Yasmany Moreno de Armas, un Cubain de 31 ans déporté en République Centrafricaine, a publié un message depuis Bangui dans lequel il demande de l'aide à la communauté cubano-américaine et lance un avertissement direct aux immigrants qui restent aux États-Unis.

«Ils disent qu'ils sont en train de déporter vers un troisième pays. Ce n'est pas un troisième pays, ils déportent vers un deuxième continent», affirme Moreno de Armas dans un reel sur Instagram.

«Merci à la communauté cubaine pour son soutien. La seule chose que je demande, c'est de partager cette vidéo afin que les États-Unis ne continuent pas de déporter des personnes vers l'Afrique. Ils nous anéantissent. Ils déportent tous les Latinos vers l'Afrique», a-t-il déclaré.

Le message, enregistré dans des conditions précaires depuis la capitale centrafricaine, a circulé largement parmi les communautés cubaines, vénézuéliennes et mexicaines sur les réseaux sociaux.
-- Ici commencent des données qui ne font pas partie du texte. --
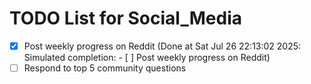 # TODO List for Social_Media

- [x] Post weekly progress on Reddit  (Done at Sat Jul 26 22:13:02 2025: Simulated completion: - [ ] Post weekly progress on Reddit)
- [ ] Respond to top 5 community questions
«Nous souffrons ici, loin de la famille. On envoie également des Vénézuéliens ici, vers un second continent, très loin de nos familles», a-t-il affirmé.

Pourquoi ce Cubain a-t-il été déporté en Afrique ?

Yasmany Moreno de Armas est arrivé en Floride en radeau en septembre 2016 et a été admis sous la politique « Pieds secs, pieds mouillés », abrogée en janvier 2017 par l'administration de Barack Obama.

Il a tenté de régulariser sa situation par le biais de la Ley de Ajuste Cubano, mais sa demande de résidence permanente a été rejetée car elle a été soumise en dehors du délai de son parole. Le Service de l'immigration et des douanes (ICE) l'a arrêté en mai 2025 et il a passé près d'un an en détention avant d'être expulsé le 1er août 2026.

Ce qui rend son cas particulièrement grave, c'est qu'il n'a jamais été informé de sa destination. Il a appris qu'il atterrissait à Bangui seulement après cinq heures de vol, lorsque l'avion était déjà en descente. Il n'avait jamais entendu parler de la République centrafricaine avant son expulsion.

À Bangui, il a été retenu dans un bâtiment avec des déportés de l'Équateur, du Honduras, du Népal, de la Russie, du Vietnam et d'autres pays, aucun d'entre eux n'ayant de lien avec la RCA.

Moreno de Armas assure ne pas avoir de casier judiciaire, bien que des documents du gouvernement cubain confirment qu'il a été emprisonné sur l'île pour « sortie illégale du territoire national » lors d'un premier essai d'émigration.

D'autres Cubains déportés en Afrique

Le 20 août, les États-Unis ont exécuté le premier vol de déportation vers le Libéria dans le cadre d'un accord qui prévoit de recevoir jusqu'à 1 200 migrants de pays tiers en 12 mois.

Quatre Cubains à bord de ce vol —Carlos Rodríguez López, Leandro Sánchez, Emilio Destrade Correoso et Darwin Hernández Calvo— ont refusé de descendre de l'avion à Monrovia et ont été transférés à Malabo, Guinée équatoriale, où ils restent retenus.

Ces migrants se trouvent dans un hôtel reconverti en centre de détention dans le cadre d'un accord de 7,5 millions de dollars avec l'administration Trump. L'un d'eux utilise une poche de colostomie et survit sans accès aux soins médicaux.

Au début août, environ 22 000 personnes avaient été envoyées dans au moins 26 pays dans le cadre du schéma de déportations vers des pays tiers soutenu par l'administration Trump, qui a signé des accords avec au moins 35 nations.

Entre octobre 2025 et juin 2026, plus de 4 000 Cubains ont reçu des ordres de déportation uniquement en Floride.